Now, I realize that I used to play with a lot of really stupid stuff when I was age four and up, but I am surprised how much the basic theory of toy design has changed since I was a tot. Most of what I found in this eight-page advertisement was merely frivolous, but occasionally there occurred such lapses in judgment that I was forced to wonder who was more mature: the toy designers and marketers (ostensibly adults) or the toy users (presumably kids).

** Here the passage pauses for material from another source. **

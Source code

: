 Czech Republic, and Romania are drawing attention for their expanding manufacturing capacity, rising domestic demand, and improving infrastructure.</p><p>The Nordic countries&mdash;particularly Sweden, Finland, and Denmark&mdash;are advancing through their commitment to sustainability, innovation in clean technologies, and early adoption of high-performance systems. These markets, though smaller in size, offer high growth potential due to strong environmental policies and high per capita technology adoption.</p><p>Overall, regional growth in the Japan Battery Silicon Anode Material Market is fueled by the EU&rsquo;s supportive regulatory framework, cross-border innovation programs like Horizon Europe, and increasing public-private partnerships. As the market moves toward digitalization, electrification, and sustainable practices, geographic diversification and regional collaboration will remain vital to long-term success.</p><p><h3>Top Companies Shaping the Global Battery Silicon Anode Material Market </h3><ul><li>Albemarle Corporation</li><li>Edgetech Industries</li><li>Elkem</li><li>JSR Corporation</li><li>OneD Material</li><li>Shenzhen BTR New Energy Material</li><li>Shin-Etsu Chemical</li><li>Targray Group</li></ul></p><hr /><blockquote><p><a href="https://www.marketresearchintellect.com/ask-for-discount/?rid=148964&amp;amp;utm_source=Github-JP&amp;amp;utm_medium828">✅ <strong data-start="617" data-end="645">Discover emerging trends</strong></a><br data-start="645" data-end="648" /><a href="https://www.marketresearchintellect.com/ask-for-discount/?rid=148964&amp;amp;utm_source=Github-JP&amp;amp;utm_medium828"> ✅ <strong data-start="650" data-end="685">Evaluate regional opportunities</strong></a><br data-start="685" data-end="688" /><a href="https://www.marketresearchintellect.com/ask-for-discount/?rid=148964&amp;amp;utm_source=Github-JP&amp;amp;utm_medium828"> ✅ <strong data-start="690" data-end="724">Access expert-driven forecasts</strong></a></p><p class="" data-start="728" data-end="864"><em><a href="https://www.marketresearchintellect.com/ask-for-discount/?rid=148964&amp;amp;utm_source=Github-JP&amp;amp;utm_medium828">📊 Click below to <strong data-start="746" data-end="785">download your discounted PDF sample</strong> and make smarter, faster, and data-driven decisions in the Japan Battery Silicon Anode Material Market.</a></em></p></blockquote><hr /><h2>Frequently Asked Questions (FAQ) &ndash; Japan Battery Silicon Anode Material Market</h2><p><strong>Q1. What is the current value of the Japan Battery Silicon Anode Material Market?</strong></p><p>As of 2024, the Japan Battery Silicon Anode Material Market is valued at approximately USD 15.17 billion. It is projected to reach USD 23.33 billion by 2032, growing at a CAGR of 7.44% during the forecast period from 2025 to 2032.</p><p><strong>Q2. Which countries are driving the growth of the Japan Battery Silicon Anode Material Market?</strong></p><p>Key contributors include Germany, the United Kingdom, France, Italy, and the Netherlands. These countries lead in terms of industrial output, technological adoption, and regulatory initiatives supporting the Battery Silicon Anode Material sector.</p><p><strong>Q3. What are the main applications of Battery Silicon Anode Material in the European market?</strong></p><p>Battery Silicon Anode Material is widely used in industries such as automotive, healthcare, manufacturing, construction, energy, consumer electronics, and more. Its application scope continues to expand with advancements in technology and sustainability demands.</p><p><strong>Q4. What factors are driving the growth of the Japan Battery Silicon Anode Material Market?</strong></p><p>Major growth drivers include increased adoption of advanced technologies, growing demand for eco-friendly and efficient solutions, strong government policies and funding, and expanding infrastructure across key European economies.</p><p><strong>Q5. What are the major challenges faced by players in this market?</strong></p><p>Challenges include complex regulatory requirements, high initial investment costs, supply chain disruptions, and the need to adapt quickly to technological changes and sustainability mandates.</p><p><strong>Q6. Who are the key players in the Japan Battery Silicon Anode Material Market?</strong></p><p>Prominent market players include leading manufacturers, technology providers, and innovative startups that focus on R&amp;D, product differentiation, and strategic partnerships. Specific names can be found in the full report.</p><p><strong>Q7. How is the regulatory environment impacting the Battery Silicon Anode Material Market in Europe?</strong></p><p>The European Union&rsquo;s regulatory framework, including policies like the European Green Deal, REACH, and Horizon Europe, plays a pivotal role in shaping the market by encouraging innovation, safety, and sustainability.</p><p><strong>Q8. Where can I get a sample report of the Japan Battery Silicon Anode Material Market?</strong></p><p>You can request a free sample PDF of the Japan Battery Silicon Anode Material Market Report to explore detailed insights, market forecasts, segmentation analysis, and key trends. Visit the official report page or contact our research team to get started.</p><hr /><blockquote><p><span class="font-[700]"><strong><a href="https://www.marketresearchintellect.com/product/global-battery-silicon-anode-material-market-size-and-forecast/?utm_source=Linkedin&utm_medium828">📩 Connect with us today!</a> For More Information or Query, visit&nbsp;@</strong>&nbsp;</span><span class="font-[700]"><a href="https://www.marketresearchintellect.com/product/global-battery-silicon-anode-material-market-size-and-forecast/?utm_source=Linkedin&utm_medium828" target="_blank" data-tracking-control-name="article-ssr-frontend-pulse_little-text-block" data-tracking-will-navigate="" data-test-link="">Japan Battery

The biggest change in toy design theory since my sandbox days seems to be the downfall of the traditional board game. Gone are such dinosaurs as "Operation!" "Tiddly-Winks" and "Chutes and Ladders." Child World promotes only a few games, like "Scrabble," "Parcheesi" and "Trouble"; the first two are presented both in traditional form and in "deluxe editions." The yuppie fave "Scrabble Deluxe" features raised spaces which lock the letters in place, presumably so that your $1000 Lhasa Apso does not meander by and mess up the game. As much as I can tell, "Deluxe Parcheesi" appears to be a contradiction in terms: you could play that game with pebbles and a dirt surface, for Christ's sake. "Trouble" is apparently worthwhile because it encloses the dice in a "popomatic" dome, keeping your child or -- more importantly -- the abovementioned Lhasa Apso from asphyxiating on the little cubes.

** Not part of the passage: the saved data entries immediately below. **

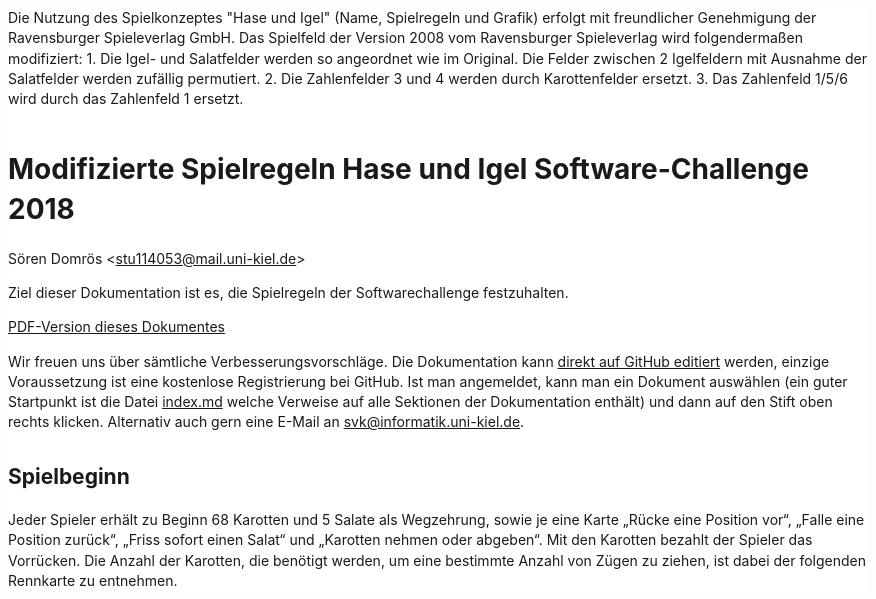 Die Nutzung des Spielkonzeptes "Hase und Igel" (Name, Spielregeln und
Grafik) erfolgt mit freundlicher Genehmigung der Ravensburger
Spieleverlag GmbH. Das Spielfeld der Version 2008 vom Ravensburger
Spieleverlag wird folgendermaßen modifiziert: 1. Die Igel- und
Salatfelder werden so angeordnet wie im Original. Die Felder zwischen 2
Igelfeldern mit Ausnahme der Salatfelder werden zufällig permutiert. 2.
Die Zahlenfelder 3 und 4 werden durch Karottenfelder ersetzt. 3. Das
Zahlenfeld 1/5/6 wird durch das Zahlenfeld 1 ersetzt.

# Modifizierte Spielregeln Hase und Igel Software-Challenge 2018

Sören Domrös &lt;<stu114053@mail.uni-kiel.de>&gt;

Ziel dieser Dokumentation ist es, die Spielregeln der Softwarechallenge
festzuhalten.

[PDF-Version dieses Dokumentes](regeln.pdf)

Wir freuen uns über sämtliche Verbesserungsvorschläge. Die Dokumentation
kann [direkt auf GitHub
editiert](https://github.com/software-challenge/docs) werden, einzige
Voraussetzung ist eine kostenlose Registrierung bei GitHub. Ist man
angemeldet, kann man ein Dokument auswählen (ein guter Startpunkt ist
die Datei
[index.md](https://github.com/software-challenge/docs/blob/master/index.md)
welche Verweise auf alle Sektionen der Dokumentation enthält) und dann
auf den Stift oben rechts klicken. Alternativ auch gern eine E-Mail an
<svk@informatik.uni-kiel.de>.

## Spielbeginn

Jeder Spieler erhält zu Beginn 68 Karotten und 5 Salate als Wegzehrung,
sowie je eine Karte „Rücke eine Position vor“, „Falle eine Position
zurück“, „Friss sofort einen Salat“ und „Karotten nehmen oder abgeben“.
Mit den Karotten bezahlt der Spieler das Vorrücken. Die Anzahl der
Karotten, die benötigt werden, um eine bestimmte Anzahl von Zügen zu
ziehen, ist dabei der folgenden Rennkarte zu entnehmen.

In lieu of board games, today's child is barraged with a whole assortment of dolls and plastic toy figures. Usually these synthetic creatures come in a group, as in the case of the "Snugglebumms," a close-knit and multi-colored familial unit comprised of: "Momma Brightly," "Papa Gently," "Princess Snugglelina," "Snugglebumm's Kids" and "Tuggles" with omnipresent flower cart.

On the more martial side, the Masters of the Universe offers us: "He-man," "She-ra," "Spydor Evil Stalker," "Stridor Horse" and "Evil Horde, Heroic & Evil Figures." The evil hordesmen cost $4.97 each and liberal portions of "Battle Bones" will set you back $8.97. If we conservatively define a horde as one thousand individuals, a small-scale conventional war would cost $5,450--there may be a manufacturer's rebate, I'm not sure.

There has been a striking bifurcation between toys that portray war and those that suggest the psychedelic peace symbols of the '60s. In the former catagory we have black and gray Voltrons, Zybots, Immortals of Change, Gobots, Grapplors, and the TV stars Masters of the Universe. The latter group includes the Glo Worm Musical World (remember the Plastic Exploding Inevitable?), Care Bear Cousins, Hugga Bunch Dolls, Pianosaurus, My Little Pony with Pony Wear Clothes and Jewelry, Baby Hugs or Tugs (take your pick, I guess), Rainbow Brite and Co., and finally the Cabbage Patch Dimensional Gift Set. It's war of the masses all over again.

Seriously, this doll stuff has got to go. Further dolls include pound puppies, teach and play kids, wide-eyed or sleepy real babies, kari-me babies, koosas, etc. Robots, too, now serve as companions, as shown by Omnibot, Omni 2000 (a steal at $399.97), Pester Puppy and Cat (why does the feline cost $20 more than the pooch?) and Alphie II. How are today's kids ever going to learn to deal with other tots who want different things for lunch and who who bleed if you bang them off furniture? Nothing is sadder than the five-year-old who has no friends because of his permanent attachment to his two-foot My Buddy Play Pal.

In a Skinnerean flourish, computers have taken over the roles once filled by biological units called parents. Electronic gizmos can teach your kid to talk, count, spell, add and read as well as to dodge alien fire and blow up spacecraft. But will these toys tell your child that there is a difference between bleach and Sprite? Can "Whiz Kid" instruct your child not to try to swallow the Nerf Pool Cue and Balls? Can "Little Professor" teach your youngster that Lhasa Apsos can cannot survive the intense heat and radiation barrage found inside a microwave oven?

Amidst all this fooliness there are two entries listed in the Child World which I find genuinely objectionable. The first is a minority version of a Cabbage Patch kid, called Bambo. Neither the appelation nor the fact that the girl doll's hair has been bleached blond can be construed as anything but a regrettable holdover from the days of Amos 'n' Andy. My suggestion is that these dolls should be beamed out into space along with broadcasts of that show.

My second objection comes in response to a dart game (a real one with metal points not felt tips) listed as for "ages 5 and up." To solve this obvious slip in judgement, I propose that the man who determined that age guideline should stand underneath the dart board while a randomly picked five-year-old shoots for bullseyes. It's stuff like this that makes me into a grinch.